- [Instructions to follow]
Verbatim copy, images omitted: return the full listing.

#### Entries shown ####

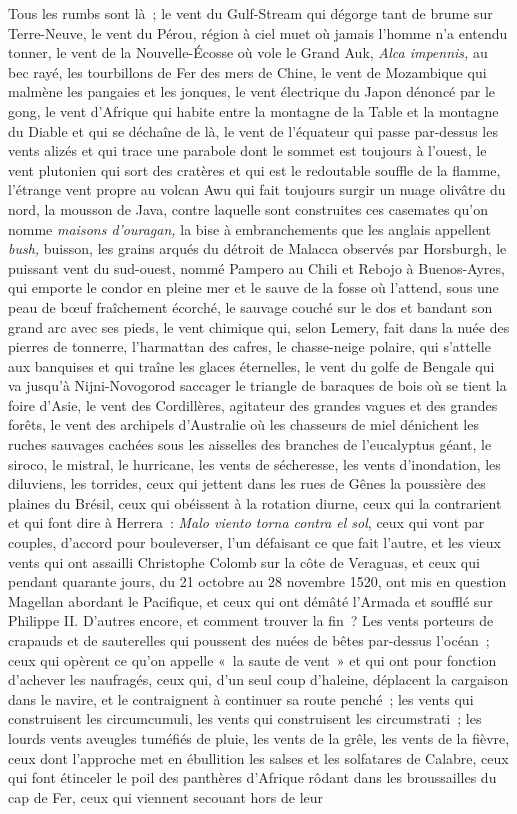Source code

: \documentclass[french,twoside]{book} %
\begin{document}
Tous les rumbs sont là ; le vent du Gulf-Stream qui dégorge tant de brume sur Terre-Neuve, le vent du Pérou, région à ciel muet où jamais l’homme n’a entendu tonner, le vent de la Nouvelle-Écosse où vole le Grand Auk, \emph{Alca impennis,} au bec rayé, les tourbillons de Fer des mers de Chine, le vent de Mozambique qui  malmène les pangaies et les jonques, le vent électrique du Japon dénoncé par le gong, le vent d’Afrique qui habite entre la montagne de la Table et la montagne du Diable et qui se déchaîne de là, le vent de l’équateur qui passe par-dessus les vents alizés et qui trace une parabole dont le sommet est toujours à l’ouest, le vent plutonien qui sort des cratères et qui est le redoutable souffle de la flamme, l’étrange vent propre au volcan Awu qui fait toujours surgir un nuage olivâtre du nord, la mousson de Java, contre laquelle sont construites ces casemates qu’on nomme \emph{maisons d’ouragan,} la bise à embranchements que les anglais appellent \emph{bush,} buisson, les grains arqués du détroit de Malacca observés par Horsburgh, le puissant vent du sud-ouest, nommé Pampero au Chili et Rebojo à Buenos-Ayres, qui emporte le condor en pleine mer et le sauve de la fosse où l’attend, sous une peau de bœuf fraîchement écorché, le sauvage couché sur le dos et bandant son grand arc avec ses pieds, le vent chimique qui, selon Lemery, fait dans la nuée des pierres de tonnerre, l’harmattan des cafres, le chasse-neige polaire, qui s’attelle aux banquises et qui traîne les glaces éternelles, le vent du golfe de Bengale qui va jusqu’à Nijni-Novogorod saccager le triangle de baraques de bois où se tient la foire d’Asie, le vent des Cordillères, agitateur des grandes vagues et des grandes forêts, le vent des archipels d’Australie où les chasseurs de miel dénichent les ruches sauvages cachées sous les aisselles des branches de l’eucalyptus géant, le siroco, le mistral, le hurricane, les vents de sécheresse,  les vents d’inondation, les diluviens, les torrides, ceux qui jettent dans les rues de Gênes la poussière des plaines du Brésil, ceux qui obéissent à la rotation diurne, ceux qui la contrarient et qui font dire à Herrera : \emph{Malo viento torna contra el sol}, ceux qui vont par couples, d’accord pour bouleverser, l’un défaisant ce que fait l’autre, et les vieux vents qui ont assailli Christophe Colomb sur la côte de Veraguas, et ceux qui pendant quarante jours, du 21 octobre au 28 novembre 1520, ont mis en question Magellan abordant le Pacifique, et ceux qui ont démâté l’Armada et soufflé sur Philippe II. D’autres encore, et comment trouver la fin ? Les vents porteurs de crapauds et de sauterelles qui poussent des nuées de bêtes par-dessus l’océan ; ceux qui opèrent ce qu’on appelle « la saute de vent » et qui ont pour fonction d’achever les naufragés, ceux qui, d’un seul coup d’haleine, déplacent la cargaison dans le navire, et le contraignent à continuer sa route penché ; les vents qui construisent les circumcumuli, les vents qui construisent les circumstrati ; les lourds vents aveugles tuméfiés de pluie, les vents de la grêle, les vents de la fièvre, ceux dont l’approche met en ébullition les salses et les solfatares de Calabre, ceux qui font étinceler le poil des panthères d’Afrique rôdant dans les broussailles du cap de Fer, ceux qui viennent secouant hors de leur 
\end{document}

####

- [Response to the task]
Source code

: \documentclass[french,twoside]{book} %
\begin{document}
Tous les rumbs sont là ; le vent du Gulf-Stream qui dégorge tant de brume sur Terre-Neuve, le vent du Pérou, région à ciel muet où jamais l’homme n’a entendu tonner, le vent de la Nouvelle-Écosse où vole le Grand Auk, \emph{Alca impennis,} au bec rayé, les tourbillons de Fer des mers de Chine, le vent de Mozambique qui  malmène les pangaies et les jonques, le vent électrique du Japon dénoncé par le gong, le vent d’Afrique qui habite entre la montagne de la Table et la montagne du Diable et qui se déchaîne de là, le vent de l’équateur qui passe par-dessus les vents alizés et qui trace une parabole dont le sommet est toujours à l’ouest, le vent plutonien qui sort des cratères et qui est le redoutable souffle de la flamme, l’étrange vent propre au volcan Awu qui fait toujours surgir un nuage olivâtre du nord, la mousson de Java, contre laquelle sont construites ces casemates qu’on nomme \emph{maisons d’ouragan,} la bise à embranchements que les anglais appellent \emph{bush,} buisson, les grains arqués du détroit de Malacca observés par Horsburgh, le puissant vent du sud-ouest, nommé Pampero au Chili et Rebojo à Buenos-Ayres, qui emporte le condor en pleine mer et le sauve de la fosse où l’attend, sous une peau de bœuf fraîchement écorché, le sauvage couché sur le dos et bandant son grand arc avec ses pieds, le vent chimique qui, selon Lemery, fait dans la nuée des pierres de tonnerre, l’harmattan des cafres, le chasse-neige polaire, qui s’attelle aux banquises et qui traîne les glaces éternelles, le vent du golfe de Bengale qui va jusqu’à Nijni-Novogorod saccager le triangle de baraques de bois où se tient la foire d’Asie, le vent des Cordillères, agitateur des grandes vagues et des grandes forêts, le vent des archipels d’Australie où les chasseurs de miel dénichent les ruches sauvages cachées sous les aisselles des branches de l’eucalyptus géant, le siroco, le mistral, le hurricane, les vents de sécheresse,  les vents d’inondation, les diluviens, les torrides, ceux qui jettent dans les rues de Gênes la poussière des plaines du Brésil, ceux qui obéissent à la rotation diurne, ceux qui la contrarient et qui font dire à Herrera : \emph{Malo viento torna contra el sol}, ceux qui vont par couples, d’accord pour bouleverser, l’un défaisant ce que fait l’autre, et les vieux vents qui ont assailli Christophe Colomb sur la côte de Veraguas, et ceux qui pendant quarante jours, du 21 octobre au 28 novembre 1520, ont mis en question Magellan abordant le Pacifique, et ceux qui ont démâté l’Armada et soufflé sur Philippe II. D’autres encore, et comment trouver la fin ? Les vents porteurs de crapauds et de sauterelles qui poussent des nuées de bêtes par-dessus l’océan ; ceux qui opèrent ce qu’on appelle « la saute de vent » et qui ont pour fonction d’achever les naufragés, ceux qui, d’un seul coup d’haleine, déplacent la cargaison dans le navire, et le contraignent à continuer sa route penché ; les vents qui construisent les circumcumuli, les vents qui construisent les circumstrati ; les lourds vents aveugles tuméfiés de pluie, les vents de la grêle, les vents de la fièvre, ceux dont l’approche met en ébullition les salses et les solfatares de Calabre, ceux qui font étinceler le poil des panthères d’Afrique rôdant dans les broussailles du cap de Fer, ceux qui viennent secouant hors de leur 
\end{document}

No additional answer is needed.